According to the ‘Privacy Not Included’ study, these applications, as well as those dedicated to prayer, mostly have poor privacy standards, as the company’s analysts were able to verify.
“The vast majority of prayer and mental health apps They are especially creepy.” The person who leads this study, Jen Caltrider, has pointed out in a statement reproduced by The Verge.
According to Caltrider, these apps are capable of tracking, sharing, and capitalizing on personal thoughts and feelings “such as mood, state of mind, or biometric data” of users.
In order to reach these conclusions, the researchers analyzed a total of 32 apps that offer services related to prayer and mental health.
Of them, 29 apps they were cataloged with the warning label of ‘Privacy not included’, which indicates the degree of protection they offer over the data of the users who use them and the way in which they manage them.

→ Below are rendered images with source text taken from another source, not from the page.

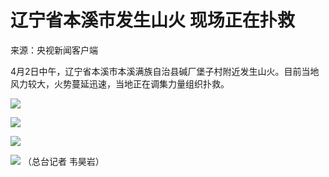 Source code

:# 辽宁省本溪市发生山火 现场正在扑救

来源：央视新闻客户端

4月2日中午，辽宁省本溪市本溪满族自治县碱厂堡子村附近发生山火。目前当地风力较大，火势蔓延迅速，当地正在调集力量组织扑救。

![](https://inews.gtimg.com/om_bt/OW9QQ6fQsDGaRAHZ2WWMsF8fdi_hrTDMaO0WFwruaZWMAAA/1000)

![](https://inews.gtimg.com/om_bt/OjtHOLmrJPXYH_WEnh9k0T9l_oGoFnQhsf8qVEWWBQXiMAA/1000)

![](https://inews.gtimg.com/om_bt/OW2RX5KbSvp17ilP6xV45FrQcniQf8BmVb55rCXwhWG40AA/1000)

![](https://inews.gtimg.com/om_bt/OUh9GLWiI7QXbQpnSYpFmMzU-T7k-c8pv8r4Wx8CPXzkYAA/1000)
（总台记者 韦昊岩）

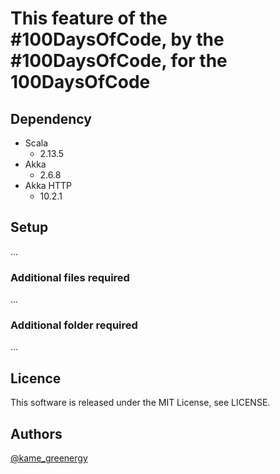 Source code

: # This feature of the #100DaysOfCode, by the #100DaysOfCode, for the 100DaysOfCode

## 

## Dependency

- Scala
  - 2.13.5
- Akka
  - 2.6.8
- Akka HTTP
  - 10.2.1

## Setup

...

### Additional files required

...

### Additional folder required

...

## Licence

This software is released under the MIT License, see LICENSE.

## Authors

[@kame_greenergy](https://twitter.com/kame_greenergy) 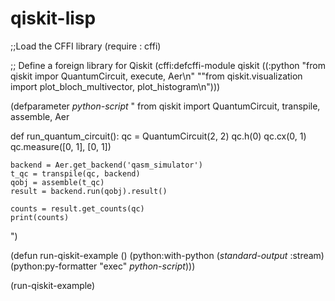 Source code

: # qiskit-lisp
;;Load the CFFI library
(require : cffi)

;; Define a foreign library for Qiskit
(cffi:defcffi-module qiskit
		     ((:python "from qiskit impor QuantumCircuit, execute, Aer\n"
			       ""from qiskit.visualization import plot_bloch_multivector, plot_histogram\n")))

(defparameter *python-script* "
from qiskit import QuantumCircuit, transpile, assemble, Aer

def run_quantum_circuit():
    qc = QuantumCircuit(2, 2)
    qc.h(0)
    qc.cx(0, 1)
    qc.measure([0, 1], [0, 1])

    backend = Aer.get_backend('qasm_simulator')
    t_qc = transpile(qc, backend)
    qobj = assemble(t_qc)
    result = backend.run(qobj).result()

    counts = result.get_counts(qc)
    print(counts)
")

(defun run-qiskit-example ()
  (python:with-python (*standard-output* :stream)
    (python:py-formatter "exec" *python-script*)))

(run-qiskit-example)


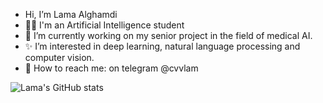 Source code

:- Hi, I’m Lama Alghamdi
- 👨‍💻 I'm an Artificial Intelligence student
- 🔭 I’m currently working on my senior project in the field of medical AI.
- ✨ I’m interested in deep learning, natural language processing and computer vision.
- 💬 How to reach me: on telegram @cvvlam

<!---
lamaalgh00/lamaalgh00 is a ✨ special ✨ repository because its `README.md` (this file) appears on your GitHub profile.
You can click the Preview link to take a look at your changes.
--->
![Lama's GitHub stats](https://github-readme-stats.vercel.app/api?username=lamaalgh00&theme=tokyonight&show_icons=true)
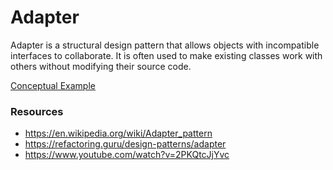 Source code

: # Adapter

Adapter is a structural design pattern that allows objects with incompatible interfaces to collaborate. It is often used to make existing classes work with others without modifying their source code.

[Conceptual Example](examples/conceptual.ts)

### Resources

- https://en.wikipedia.org/wiki/Adapter_pattern
- https://refactoring.guru/design-patterns/adapter
- https://www.youtube.com/watch?v=2PKQtcJjYvc
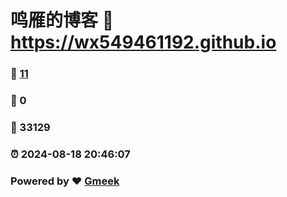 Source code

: # 鸣雁的博客 :link: https://wx549461192.github.io 
### :page_facing_up: [11](https://wx549461192.github.io/tag.html) 
### :speech_balloon: 0 
### :hibiscus: 33129 
### :alarm_clock: 2024-08-18 20:46:07 
### Powered by :heart: [Gmeek](https://github.com/Meekdai/Gmeek)
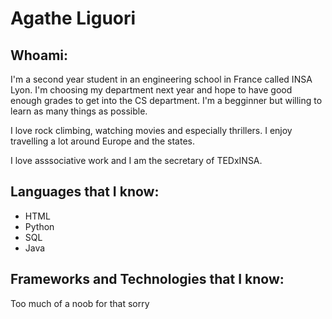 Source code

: # Agathe Liguori

## Whoami:
I'm a second year student in an engineering school in France called INSA Lyon. I'm choosing my department next year and hope to have good enough grades to get into
the CS department. I'm a begginner but willing to learn as many things as possible.

I love rock climbing, watching movies and especially thrillers. I enjoy travelling a lot around Europe and the states.

I love asssociative work and I am the secretary of TEDxINSA.


## Languages that I know:

- HTML
- Python
- SQL
- Java



## Frameworks and Technologies that I know:

Too much of a noob for that sorry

These applications are designed for health issues, so collect a large amount of information confidential under privacy policies of dubious usefulness, as Mozilla has pointed out.
Also, most applications also have weak security passwords, despite containing confidential data of the users who download them.
In this sense, the applications with the worst security practices that they identified are Better Help, Youper, Woebot, Better Stop Suicide, Talkspace Y Pray.comaccording to the analysis carried out by Mozilla.
Of these, one of the least secure is wowbot, that integrates an Artificial Intelligence (AI) chatbot and collect information about users to share it with third parties for advertising purposes.
Talkspaceon the other hand, is capable of collecting all the transcripts of users’ chats, since it does not have an end-to-end encryption system.
From this sieve they only managed to save themselves Wysa, Glorify and Headspace, which appear as the applications that more and better protect the confidentiality of user data. In the case of the first, moreover, it is the application itself that offers recommendations to preserve privacy.
COVID-19 AND CONFIDENTIALITY
According to the developer of the Firefox web browser, the rise of this type of application took place in the spread of Covid-19, when more and more users placed their trust in the ‘apps’ for mental health.
In order to meet these needs, the developers of these services put immediacy and accessibility before privacyas Mozilla pointed out in its report.
“They operate like machines that suck data with the facade of being mental health applications,” said researcher Misha Rykov, who has assured that they are “wolves in sheep’s clothing.”